This is the table structure in PostgreSQL 10.

Even though "date" is an int, it represents a yyyy mm dd date. I am trying to write a SELECT that orders by date and when it is BC=true it is desc, so dates will be in the right order -500 01 02 then -500 01 03 (yyyy mm dd)
and when is is BC=false it is asc, so dates will be in the right order again 1500 01 02, then 150 01 03 (yyyy mm dd)
I came up with this SELECT * FROM test ORDER BY bc=true desc, bc=false asc; that does great on BC dates, but it flips the AD dates (15000103 then 15000102, that is wrong).

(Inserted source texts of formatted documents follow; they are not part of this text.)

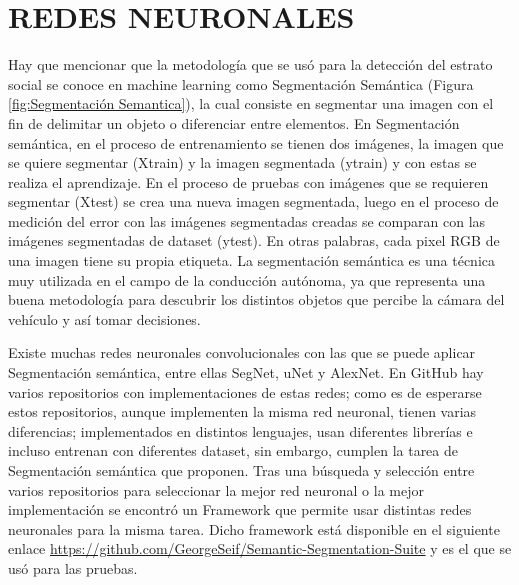 \section{REDES NEURONALES}
Hay que mencionar que la metodología que se usó para la detección del estrato social se conoce en machine learning como Segmentación Semántica (Figura \ref{fig:Segmentación Semantica}), la cual consiste en segmentar una imagen con el fin de delimitar un objeto o diferenciar entre elementos. En Segmentación semántica, en el proceso de entrenamiento se tienen dos imágenes, la imagen que se quiere segmentar (Xtrain) y la imagen segmentada (ytrain) y con estas se realiza el aprendizaje. En el proceso de pruebas con imágenes que se requieren segmentar (Xtest) se crea una nueva imagen segmentada, luego en el proceso de medición del error con las imágenes segmentadas creadas se comparan con las imágenes segmentadas de dataset (ytest). En otras palabras, cada pixel RGB de una imagen tiene su propia etiqueta. La segmentación semántica es una técnica muy utilizada en el campo de la conducción autónoma, ya que representa una buena metodología para descubrir los distintos objetos que percibe la cámara del vehículo y así tomar decisiones.
  
  
Existe muchas redes neuronales convolucionales con las que se puede aplicar Segmentación semántica, entre ellas SegNet, uNet y AlexNet. En GitHub hay varios repositorios con implementaciones de estas redes; como es de esperarse estos repositorios, aunque implementen la misma red neuronal, tienen varias diferencias; implementados en distintos lenguajes, usan diferentes librerías e incluso entrenan con diferentes dataset, sin embargo, cumplen la tarea de Segmentación semántica que proponen. Tras una búsqueda y selección entre varios repositorios para seleccionar la mejor red neuronal o la mejor implementación se encontró un Framework que permite usar distintas redes neuronales para la misma tarea. Dicho framework está disponible en el siguiente enlace \url{https://github.com/GeorgeSeif/Semantic-Segmentation-Suite} y es el que se usó para las pruebas.
 

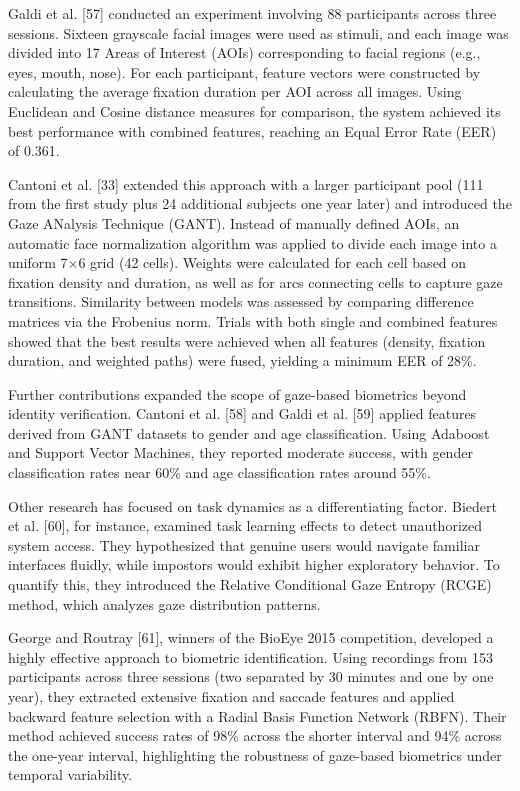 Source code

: \documentclass{article}
\begin{document}
Galdi et al. [57] conducted an experiment involving 88 participants across three sessions. 
Sixteen grayscale facial images were used as stimuli, and each image was divided into 17 Areas of Interest (AOIs) corresponding to facial regions (e.g., eyes, mouth, nose). 
For each participant, feature vectors were constructed by calculating the average fixation duration per AOI across all images. 
Using Euclidean and Cosine distance measures for comparison, the system achieved its best performance with combined features, reaching an Equal Error Rate (EER) of 0.361.

Cantoni et al. [33] extended this approach with a larger participant pool (111 from the first study plus 24 additional subjects one year later) and introduced the Gaze ANalysis Technique (GANT). 
Instead of manually defined AOIs, an automatic face normalization algorithm was applied to divide each image into a uniform 7×6 grid (42 cells).
Weights were calculated for each cell based on fixation density and duration, as well as for arcs connecting cells to capture gaze transitions. 
Similarity between models was assessed by comparing difference matrices via the Frobenius norm. Trials with both single and combined features showed that the best results were achieved when all features (density, fixation duration, and weighted paths) were fused, yielding a minimum EER of 28\%.

Further contributions expanded the scope of gaze-based biometrics beyond identity verification. Cantoni et al. [58] and Galdi et al. [59] applied features derived from GANT datasets to gender and age classification.
Using Adaboost and Support Vector Machines, they reported moderate success, with gender classification rates near 60\% and age classification rates around 55\%.

Other research has focused on task dynamics as a differentiating factor. Biedert et al. [60], for instance, examined task learning effects to detect unauthorized system access. 
They hypothesized that genuine users would navigate familiar interfaces fluidly, while impostors would exhibit higher exploratory behavior. 
To quantify this, they introduced the Relative Conditional Gaze Entropy (RCGE) method, which analyzes gaze distribution patterns.

George and Routray [61], winners of the BioEye 2015 competition, developed a highly effective approach to biometric identification. 
Using recordings from 153 participants across three sessions (two separated by 30 minutes and one by one year), they extracted extensive fixation and saccade features and applied backward feature selection with a Radial Basis Function Network (RBFN). 
Their method achieved success rates of 98\% across the shorter interval and 94\% across the one-year interval, highlighting the robustness of gaze-based biometrics under temporal variability.
\end{document}
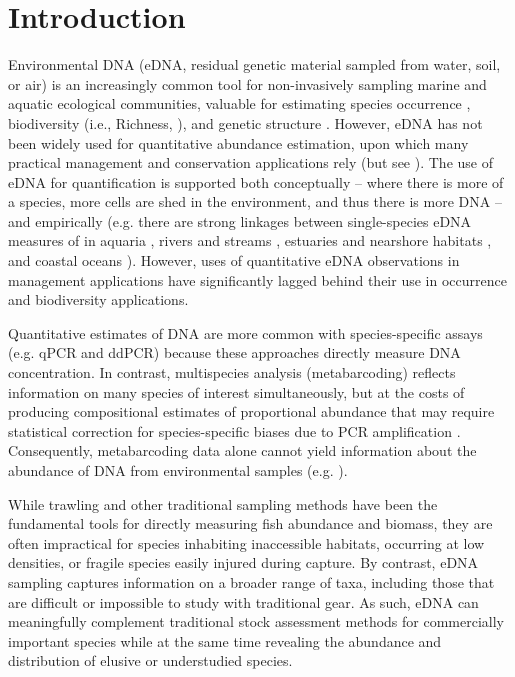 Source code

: \documentclass{article}
\begin{document}
\section*{Introduction}
Environmental DNA (eDNA, residual genetic material sampled from water, soil, or air) is an increasingly common tool for non-invasively sampling marine and aquatic ecological communities, valuable for estimating species occurrence \cite{veilleux2021}, biodiversity (i.e., Richness, \cite{muenzel2024}), and genetic structure \cite{andres2023a}. However, eDNA has not been widely used for quantitative abundance estimation, upon which many practical management and conservation applications rely (but see \cite{shelton2022,guri2024a,stoeckle2022a}). The use of eDNA for quantification is supported both conceptually -- where there is more of a species, more cells are shed in the environment, and thus there is more DNA -- and empirically (e.g. there are strong linkages between single-species eDNA measures of in aquaria \cite{jo2019b,ledger2024}, rivers and streams \cite{pont2024}, estuaries and nearshore habitats \cite{dibattista2022, baetscher2024}, and coastal oceans \cite{maes2023, shelton2019}). However, uses of quantitative eDNA observations in management applications have significantly lagged behind their use in occurrence and biodiversity applications. 

Quantitative estimates of DNA are more common with species-specific assays (e.g. qPCR and ddPCR) because these approaches directly measure DNA concentration. In contrast, multispecies analysis (metabarcoding) reflects information on many species of interest simultaneously, but at the costs of producing compositional estimates of proportional abundance \cite{gloor2017a, mclaren2019} that may require statistical correction for species-specific biases due to PCR amplification \cite{shelton2023}. Consequently, metabarcoding data alone cannot yield information about the abundance of DNA from environmental samples (e.g. \cite{guri2024a}).

While trawling and other traditional sampling methods have been the fundamental tools for directly measuring fish abundance and biomass, they are often impractical for species inhabiting inaccessible habitats, occurring at low densities, or fragile species easily injured during capture. By contrast, eDNA sampling captures information on a broader range of taxa, including those that are difficult or impossible to study with traditional gear. As such, eDNA can meaningfully complement traditional stock assessment methods for commercially important species while at the same time revealing the abundance and distribution of elusive or understudied species.
\end{document}
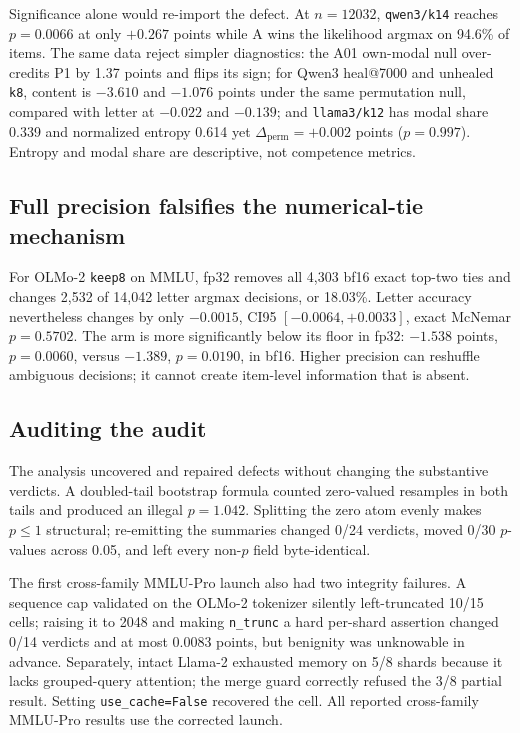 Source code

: Significance alone would re-import the defect. At $n=12032$, \texttt{qwen3/k14} reaches $p=0.0066$ at only $+0.267$ points while A wins the likelihood argmax on 94.6\% of items. The same data reject simpler diagnostics: the A01 own-modal null over-credits P1 by 1.37 points and flips its sign; for Qwen3 heal@7000 and unhealed \texttt{k8}, content is $-3.610$ and $-1.076$ points under the same permutation null, compared with letter at $-0.022$ and $-0.139$; and \texttt{llama3/k12} has modal share 0.339 and normalized entropy 0.614 yet $\Delta_{\mathrm{perm}}=+0.002$ points ($p=0.997$). Entropy and modal share are descriptive, not competence metrics.



\subsection{Full precision falsifies the numerical-tie mechanism}

For OLMo-2 \texttt{keep8} on MMLU, fp32 removes all 4,303 bf16 exact top-two ties and changes 2,532 of 14,042 letter argmax decisions, or 18.03\%. Letter accuracy nevertheless changes by only $-0.0015$, CI95 $[-0.0064,+0.0033]$, exact McNemar $p=0.5702$. The arm is more significantly below its floor in fp32: $-1.538$ points, $p=0.0060$, versus $-1.389$, $p=0.0190$, in bf16. Higher precision can reshuffle ambiguous decisions; it cannot create item-level information that is absent.

\subsection{Auditing the audit}

The analysis uncovered and repaired defects without changing the substantive verdicts. A doubled-tail bootstrap formula counted zero-valued resamples in both tails and produced an illegal $p=1.042$. Splitting the zero atom evenly makes $p\leq1$ structural; re-emitting the summaries changed 0/24 verdicts, moved 0/30 $p$-values across 0.05, and left every non-$p$ field byte-identical.

The first cross-family MMLU-Pro launch also had two integrity failures. A sequence cap validated on the OLMo-2 tokenizer silently left-truncated 10/15 cells; raising it to 2048 and making \texttt{n\_trunc} a hard per-shard assertion changed 0/14 verdicts and at most 0.0083 points, but benignity was unknowable in advance. Separately, intact Llama-2 exhausted memory on 5/8 shards because it lacks grouped-query attention; the merge guard correctly refused the 3/8 partial result. Setting \texttt{use\_cache=False} recovered the cell. All reported cross-family MMLU-Pro results use the corrected launch.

I know there is the date type available, but I want this to work as a hack for exact BC dates.
How can I change my SELECT to properly order the dates according to the BC boolean column?
Thanks
I don't think bc=true desc, bc=false asc is working good. I'll check again when I have my computer and update my answer later.
Maybe my solutions is just a trick or a cheat. This is not a legal way. You can try this.
SELECT * FROM test
ORDER BY bc DESC, CASE WHEN bc THEN date*(-1) ELSE date END ASC;
Or
SELECT * FROM test
ORDER BY bc DESC, CASE WHEN bc THEN abs(date) ELSE date END ASC;
Hopefully my answer will satisfy you.